Randomized Hypotheses and Minimum Disagreement Hypothesis for Learning with Noise
Abstract. In this paper we prove various results about PAC
learning in the presence of malicious and random classification noise.
Our main theme is the use of randomized hypotheses for learning with small
sample sizes and high malicious noise rates. We show an algorithm that
PAC learns any target class of VC-dimension d using randomized hypotheses
and order of d/ \varepsilon training examples (up to logarithmic
factors) while tolerating malicious noise rates even slightly larger than
the information-theoretic bound \varepsilon /(1+\varepsilon) for deterministic
hypothesis. Combined with previous results, this implies that a lower bound
d/ \Delta + \varepsilon / (\Delta)2 on the sample size,
where \eta = \varepsilon /(1+\varepsilon)-\Delta is the malicious noise
rate, applies only when using deterministic hypotheses. We then show that
the information-theoretic upper bound on the noise rate for deterministic
hypotheses can be replaced by 2\varepsilon / (1+2\varepsilon) if randomized
hypotheses are used. Investigating further the use of randomized hypotheses,
we show a strategy for learning the powerset of d elements using
an optimal sample size of order d\varepsilon / (\Delta)2
(up to logarithmic factors) and tolerating a noise rate \eta = 2\varepsilon
/(1+2\varepsilon)-\Delta.
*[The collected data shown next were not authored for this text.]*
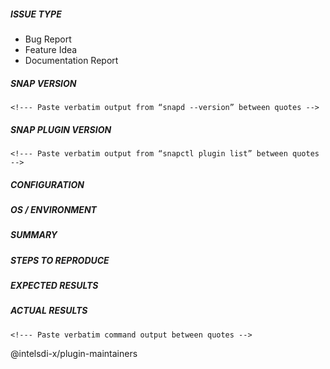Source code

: <!--- Verify first that your issue/request is not already reported in GitHub -->

##### ISSUE TYPE
<!--- Pick one below and delete the rest: -->
 - Bug Report
 - Feature Idea
 - Documentation Report


##### SNAP VERSION
```
<!--- Paste verbatim output from “snapd --version” between quotes -->
```
##### SNAP PLUGIN VERSION
```
<!--- Paste verbatim output from “snapctl plugin list” between quotes -->
```

##### CONFIGURATION
<!---
Mention any settings you have changed/added/removed in task description or snapd configuration
-->

##### OS / ENVIRONMENT
<!---
Mention the OS you are running snap / for plugin libvirt version
-->

##### SUMMARY
<!--- Explain the problem briefly -->

##### STEPS TO REPRODUCE
<!---
For bugs, show exactly how to reproduce the problem.
For new features, show how the feature would be used.
-->

<!--- You can also paste gist.github.com links for larger files -->

##### EXPECTED RESULTS
<!--- What did you expect to happen when running the steps above? -->

##### ACTUAL RESULTS
<!--- What actually happened? If possible run snapd with debug log -->

```
<!--- Paste verbatim command output between quotes -->
```
@intelsdi-x/plugin-maintainers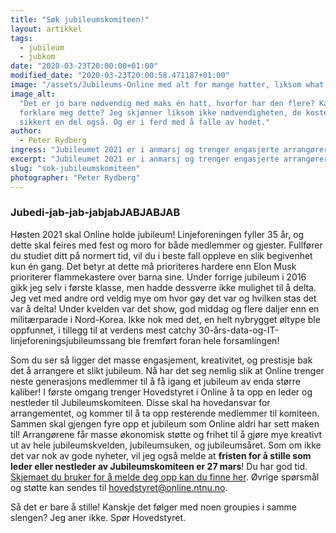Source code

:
 ```yaml
---
title: "Søk jubileumskomiteen!"
layout: artikkel
tags:
  - jubileum
  - jubkom
date: "2020-03-23T20:00:00+01:00"
modified_date: "2020-03-23T20:00:58.471187+01:00"
image: "/assets/Jubileums-Online med alt for mange hatter, liksom what.png"
image_alt:
  "Det er jo bare nødvendig med maks én hatt, hvorfor har den flere? Kan noen
  forklare meg dette? Jeg skjønner liksom ikke nødvendigheten, de koster jo
  sikkert en del også. Og er i ferd med å falle av hodet."
author:
  - Peter Rydberg
ingress: "Jubileumet 2021 er i anmarsj og trenger engasjerte arrangører!"
excerpt: "Jubileumet 2021 er i anmarsj og trenger engasjerte arrangører!"
slug: "sok-jubileumskomiteen"
photographer: "Peter Rydberg"
---
```


### Jubedi-jab-jab-jabjabJABJABJAB

Høsten 2021 skal Online holde jubileum! Linjeforeningen fyller 35 år, og dette
skal feires med fest og moro for både medlemmer og gjester. Fullfører du studiet
ditt på normert tid, vil du i beste fall oppleve en slik begivenhet kun én gang.
Det betyr at dette må prioriteres hardere enn Elon Musk prioriterer
flammekastere over barna sine. Under forrige jubileum i 2016 gikk jeg selv i
første klasse, men hadde dessverre ikke mulighet til å delta. Jeg vet med andre
ord veldig mye om hvor gøy det var og hvilken stas det var å delta! Under
kvelden var det show, god middag og flere daljer enn en militærparade i
Nord-Korea. Ikke nok med det, en helt nybrygget øltype ble oppfunnet, i tillegg
til at verdens mest catchy 30-års-data-og-IT-linjeforeningsjubileumssang ble
fremført foran hele forsamlingen!

Som du ser så ligger det masse engasjement, kreativitet, og prestisje bak det å
arrangere et slikt jubileum. Nå har det seg nemlig slik at Online trenger neste
generasjons medlemmer til å få igang et jubileum av enda større kaliber! I
første omgang trenger Hovedstyret i Online å ta opp en leder og nestleder til
Jubileumskomiteen. Disse skal ha hovedansvar for arrangementet, og kommer til å
ta opp resterende medlemmer til komiteen. Sammen skal gjengen fyre opp et
jubileum som Online aldri har sett maken til! Arrangørene får masse økonomisk
støtte og frihet til å gjøre mye kreativt ut av hele jubileumskvelden,
jubileumsuken, og jubileumsåret. Som om ikke det var nok av gode nyheter, vil
jeg også melde at **fristen for å stille som leder eller nestleder av
Jubileumskomiteen er 27 mars**! Du har god tid.
[Skjemaet du bruker for å melde deg opp kan du finne her](https://forms.gle/KXpZmyzEtknQo5Fe9).
Øvrige spørsmål og støtte kan sendes til hovedstyret@online.ntnu.no.

Så det er bare å stille! Kanskje det følger med noen groupies i samme slengen?
Jeg aner ikke. Spør Hovedstyret.

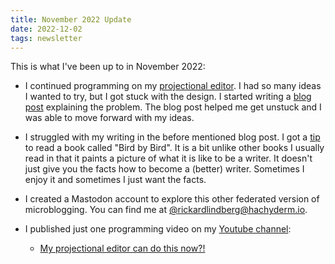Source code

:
 ```yaml
---
title: November 2022 Update
date: 2022-12-02
tags: newsletter
---
```


This is what I've been up to in November 2022:

* I continued programming on my [projectional
  editor](https://github.com/rickardlindberg/rlproject). I had so many ideas I
  wanted to try, but I got stuck with the design. I started writing a [blog
  post](/writing/evolving-design-of-projectional-editor/index.html) explaining the
  problem. The blog post helped me get unstuck and I was able to move forward
  with my ideas.

* I struggled with my writing in the before mentioned blog post. I got a
  [tip](https://hachyderm.io/@estherschindler/109424345364034217) to read a
  book called "Bird by Bird". It is a bit unlike other books I usually read in
  that it paints a picture of what it is like to be a writer.  It doesn't just
  give you the facts how to become a (better) writer. Sometimes I enjoy it and
  sometimes I just want the facts.

* I created a Mastodon account to explore this other federated version of
  microblogging. You can find me at <a
  href="https://hachyderm.io/@rickardlindberg">@rickardlindberg@hachyderm.io</a>.

* I published just one programming video on my [Youtube
  channel](https://www.youtube.com/channel/UC4XI09URnsM_YYTSizAMliA):

    * [My projectional editor can do this now?!](https://youtu.be/qa_2Bk4bLyw)
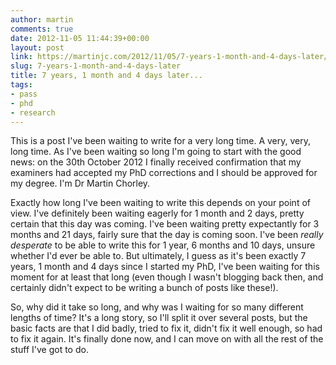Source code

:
 ```yaml
---
author: martin
comments: true
date: 2012-11-05 11:44:39+00:00
layout: post
link: https://martinjc.com/2012/11/05/7-years-1-month-and-4-days-later/
slug: 7-years-1-month-and-4-days-later
title: 7 years, 1 month and 4 days later...
tags:
- pass
- phd
- research
---
```


This is a post I've been waiting to write for a very long time. A very, very, long time. As I've been waiting so long I'm going to start with the good news: on the 30th October 2012 I finally received confirmation that my examiners had accepted my PhD corrections and I should be approved for my degree. I'm Dr Martin Chorley.

Exactly how long I've been waiting to write this depends on your point of view. I've definitely been waiting eagerly for 1 month and 2 days, pretty certain that this day was coming. I've been waiting pretty expectantly for 3 months and 21 days, fairly sure that the day is coming soon. I've been _really desperate_ to be able to write this for 1 year, 6 months and 10 days, unsure whether I'd ever be able to. But ultimately, I guess as it's been exactly 7 years, 1 month and 4 days since I started my PhD, I've been waiting for this moment for at least that long (even though I wasn't blogging back then, and certainly didn't expect to be writing a bunch of posts like these!).

So, why did it take so long, and why was I waiting for so many different lengths of time? It's a long story, so I'll split it over several posts, but the basic facts are that I did badly, tried to fix it, didn't fix it well enough, so had to fix it again. It's finally done now, and I can move on with all the rest of the stuff I've got to do.
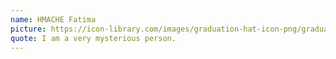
 ```yaml
---
name: HMACHE Fatima
picture: https://icon-library.com/images/graduation-hat-icon-png/graduation-hat-icon-png-29.jpg
quote: I am a very mysterious person.
---
```

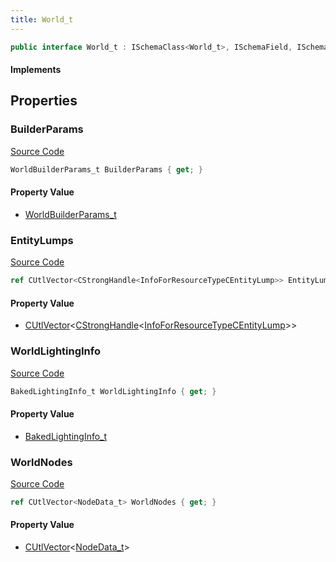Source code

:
 ```yaml
---
title: World_t
---
```


```csharp
public interface World_t : ISchemaClass<World_t>, ISchemaField, ISchemaClass, INativeHandle
```

#### Implements

## Properties

### BuilderParams

[Source Code](https://github.com/swiftly-solution/swiftlys2/blob/main/managed/src/SwiftlyS2.Generated/Schemas/Interfaces/World_t.cs#L17)

```csharp
WorldBuilderParams_t BuilderParams { get; }
```

#### Property Value

- [WorldBuilderParams_t](/docs/api/shared/schemadefinitions/worldbuilderparams_t)

### EntityLumps

[Source Code](https://github.com/swiftly-solution/swiftlys2/blob/main/managed/src/SwiftlyS2.Generated/Schemas/Interfaces/World_t.cs#L23)

```csharp
ref CUtlVector<CStrongHandle<InfoForResourceTypeCEntityLump>> EntityLumps { get; }
```

#### Property Value

- [CUtlVector](/docs/api/-1)<[CStrongHandle](/docs/api/shared/natives/cstronghandle-1)<[InfoForResourceTypeCEntityLump](/docs/api/shared/schemadefinitions/infoforresourcetypecentitylump)>>

### WorldLightingInfo

[Source Code](https://github.com/swiftly-solution/swiftlys2/blob/main/managed/src/SwiftlyS2.Generated/Schemas/Interfaces/World_t.cs#L21)

```csharp
BakedLightingInfo_t WorldLightingInfo { get; }
```

#### Property Value

- [BakedLightingInfo_t](/docs/api/shared/schemadefinitions/bakedlightinginfo_t)

### WorldNodes

[Source Code](https://github.com/swiftly-solution/swiftlys2/blob/main/managed/src/SwiftlyS2.Generated/Schemas/Interfaces/World_t.cs#L19)

```csharp
ref CUtlVector<NodeData_t> WorldNodes { get; }
```

#### Property Value

- [CUtlVector](/docs/api/-1)<[NodeData_t](/docs/api/shared/schemadefinitions/nodedata_t)>

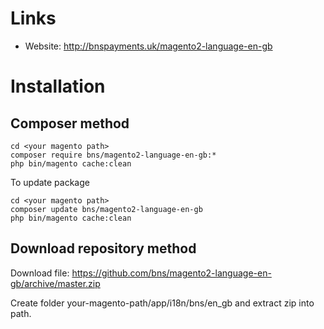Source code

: # Links

* Website: http://bnspayments.uk/magento2-language-en-gb

# Installation

## Composer method

```
cd <your magento path>
composer require bns/magento2-language-en-gb:*
php bin/magento cache:clean
```

To update package

```
cd <your magento path>
composer update bns/magento2-language-en-gb
php bin/magento cache:clean
```

## Download repository method

Download file: https://github.com/bns/magento2-language-en-gb/archive/master.zip

Create folder your-magento-path/app/i18n/bns/en_gb and extract zip into path.


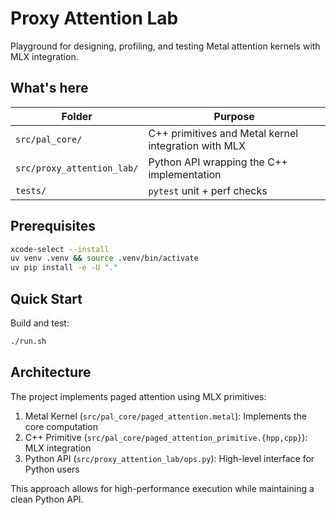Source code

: # Proxy Attention Lab

Playground for designing, profiling, and testing Metal attention kernels with MLX integration.

## What's here

| Folder | Purpose |
|--------|---------|
| `src/pal_core/` | C++ primitives and Metal kernel integration with MLX |
| `src/proxy_attention_lab/` | Python API wrapping the C++ implementation |
| `tests/` | `pytest` unit + perf checks |

## Prerequisites

```bash
xcode-select --install
uv venv .venv && source .venv/bin/activate
uv pip install -e -U "."
```

## Quick Start

Build and test:
```bash
./run.sh
```
## Architecture

The project implements paged attention using MLX primitives:

1. Metal Kernel (`src/pal_core/paged_attention.metal`): Implements the core computation
2. C++ Primitive (`src/pal_core/paged_attention_primitive.{hpp,cpp}`): MLX integration
3. Python API (`src/proxy_attention_lab/ops.py`): High-level interface for Python users

This approach allows for high-performance execution while maintaining a clean Python API.
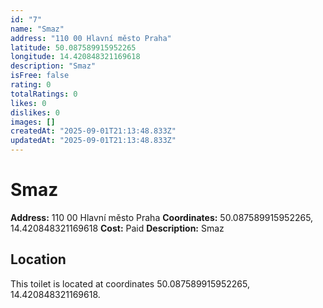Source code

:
 ```yaml
---
id: "7"
name: "Smaz"
address: "110 00 Hlavní město Praha"
latitude: 50.087589915952265
longitude: 14.420848321169618
description: "Smaz"
isFree: false
rating: 0
totalRatings: 0
likes: 0
dislikes: 0
images: []
createdAt: "2025-09-01T21:13:48.833Z"
updatedAt: "2025-09-01T21:13:48.833Z"
---
```


# Smaz

**Address:** 110 00 Hlavní město Praha
**Coordinates:** 50.087589915952265, 14.420848321169618
**Cost:** Paid
**Description:** Smaz

## Location
This toilet is located at coordinates 50.087589915952265, 14.420848321169618.
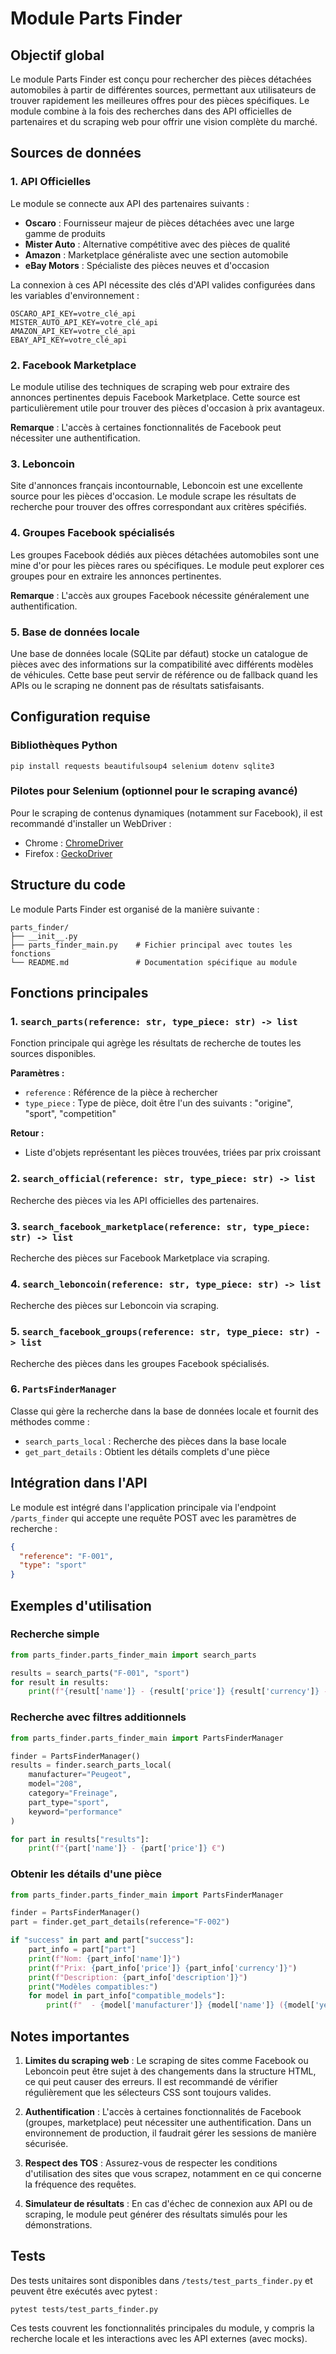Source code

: # Module Parts Finder

## Objectif global

Le module Parts Finder est conçu pour rechercher des pièces détachées automobiles à partir de différentes sources, permettant aux utilisateurs de trouver rapidement les meilleures offres pour des pièces spécifiques. Le module combine à la fois des recherches dans des API officielles de partenaires et du scraping web pour offrir une vision complète du marché.

## Sources de données

### 1. API Officielles

Le module se connecte aux API des partenaires suivants :
- **Oscaro** : Fournisseur majeur de pièces détachées avec une large gamme de produits
- **Mister Auto** : Alternative compétitive avec des pièces de qualité
- **Amazon** : Marketplace généraliste avec une section automobile
- **eBay Motors** : Spécialiste des pièces neuves et d'occasion

La connexion à ces API nécessite des clés d'API valides configurées dans les variables d'environnement :
```
OSCARO_API_KEY=votre_clé_api
MISTER_AUTO_API_KEY=votre_clé_api
AMAZON_API_KEY=votre_clé_api
EBAY_API_KEY=votre_clé_api
```

### 2. Facebook Marketplace

Le module utilise des techniques de scraping web pour extraire des annonces pertinentes depuis Facebook Marketplace. Cette source est particulièrement utile pour trouver des pièces d'occasion à prix avantageux.

**Remarque** : L'accès à certaines fonctionnalités de Facebook peut nécessiter une authentification.

### 3. Leboncoin

Site d'annonces français incontournable, Leboncoin est une excellente source pour les pièces d'occasion. Le module scrape les résultats de recherche pour trouver des offres correspondant aux critères spécifiés.

### 4. Groupes Facebook spécialisés

Les groupes Facebook dédiés aux pièces détachées automobiles sont une mine d'or pour les pièces rares ou spécifiques. Le module peut explorer ces groupes pour en extraire les annonces pertinentes.

**Remarque** : L'accès aux groupes Facebook nécessite généralement une authentification.

### 5. Base de données locale

Une base de données locale (SQLite par défaut) stocke un catalogue de pièces avec des informations sur la compatibilité avec différents modèles de véhicules. Cette base peut servir de référence ou de fallback quand les APIs ou le scraping ne donnent pas de résultats satisfaisants.

## Configuration requise

### Bibliothèques Python

```
pip install requests beautifulsoup4 selenium dotenv sqlite3
```

### Pilotes pour Selenium (optionnel pour le scraping avancé)

Pour le scraping de contenus dynamiques (notamment sur Facebook), il est recommandé d'installer un WebDriver :
- Chrome : [ChromeDriver](https://sites.google.com/a/chromium.org/chromedriver/)
- Firefox : [GeckoDriver](https://github.com/mozilla/geckodriver/releases)

## Structure du code

Le module Parts Finder est organisé de la manière suivante :

```
parts_finder/
├── __init__.py
├── parts_finder_main.py    # Fichier principal avec toutes les fonctions
└── README.md               # Documentation spécifique au module
```

## Fonctions principales

### 1. `search_parts(reference: str, type_piece: str) -> list`

Fonction principale qui agrège les résultats de recherche de toutes les sources disponibles.

**Paramètres :**
- `reference` : Référence de la pièce à rechercher
- `type_piece` : Type de pièce, doit être l'un des suivants : "origine", "sport", "competition"

**Retour :**
- Liste d'objets représentant les pièces trouvées, triées par prix croissant

### 2. `search_official(reference: str, type_piece: str) -> list`

Recherche des pièces via les API officielles des partenaires.

### 3. `search_facebook_marketplace(reference: str, type_piece: str) -> list`

Recherche des pièces sur Facebook Marketplace via scraping.

### 4. `search_leboncoin(reference: str, type_piece: str) -> list`

Recherche des pièces sur Leboncoin via scraping.

### 5. `search_facebook_groups(reference: str, type_piece: str) -> list`

Recherche des pièces dans les groupes Facebook spécialisés.

### 6. `PartsFinderManager`

Classe qui gère la recherche dans la base de données locale et fournit des méthodes comme :
- `search_parts_local` : Recherche des pièces dans la base locale
- `get_part_details` : Obtient les détails complets d'une pièce

## Intégration dans l'API

Le module est intégré dans l'application principale via l'endpoint `/parts_finder` qui accepte une requête POST avec les paramètres de recherche :

```json
{
  "reference": "F-001",
  "type": "sport"
}
```

## Exemples d'utilisation

### Recherche simple

```python
from parts_finder.parts_finder_main import search_parts

results = search_parts("F-001", "sport")
for result in results:
    print(f"{result['name']} - {result['price']} {result['currency']} - {result['source']}")
```

### Recherche avec filtres additionnels

```python
from parts_finder.parts_finder_main import PartsFinderManager

finder = PartsFinderManager()
results = finder.search_parts_local(
    manufacturer="Peugeot",
    model="208",
    category="Freinage",
    part_type="sport",
    keyword="performance"
)

for part in results["results"]:
    print(f"{part['name']} - {part['price']} €")
```

### Obtenir les détails d'une pièce

```python
from parts_finder.parts_finder_main import PartsFinderManager

finder = PartsFinderManager()
part = finder.get_part_details(reference="F-002")

if "success" in part and part["success"]:
    part_info = part["part"]
    print(f"Nom: {part_info['name']}")
    print(f"Prix: {part_info['price']} {part_info['currency']}")
    print(f"Description: {part_info['description']}")
    print("Modèles compatibles:")
    for model in part_info["compatible_models"]:
        print(f"  - {model['manufacturer']} {model['name']} ({model['years']})")
```

## Notes importantes

1. **Limites du scraping web** : Le scraping de sites comme Facebook ou Leboncoin peut être sujet à des changements dans la structure HTML, ce qui peut causer des erreurs. Il est recommandé de vérifier régulièrement que les sélecteurs CSS sont toujours valides.

2. **Authentification** : L'accès à certaines fonctionnalités de Facebook (groupes, marketplace) peut nécessiter une authentification. Dans un environnement de production, il faudrait gérer les sessions de manière sécurisée.

3. **Respect des TOS** : Assurez-vous de respecter les conditions d'utilisation des sites que vous scrapez, notamment en ce qui concerne la fréquence des requêtes.

4. **Simulateur de résultats** : En cas d'échec de connexion aux API ou de scraping, le module peut générer des résultats simulés pour les démonstrations.

## Tests

Des tests unitaires sont disponibles dans `/tests/test_parts_finder.py` et peuvent être exécutés avec pytest :

```
pytest tests/test_parts_finder.py
```

Ces tests couvrent les fonctionnalités principales du module, y compris la recherche locale et les interactions avec les API externes (avec mocks).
We complement this result by proving that this
sample size is also necessary for any class C of VC-dimension
d.
We then discuss the performance of the minimum disagreement strategy
under both malicious and random classification noise models. For malicious
noise we show an algorithm that, using deterministic hypotheses, learns
unicorns of d intervals on the continous domain [0,1) using a sample
size significantly smaller than that needed by the minimum disagreement
strategy. For classification noise we show, generalizing a result by Laird,
that order of d / (\varepsilon(\Delta)2) training examples
suffice (up to logarithmic factors) to learn by minimizing disagreements
any target class of VC-dimension d tolerating random classification
noise rate \eta =1/2 - \Delta. Using a lower bound by Simon, we also prove
that this sample size bound cannot be significantly improved.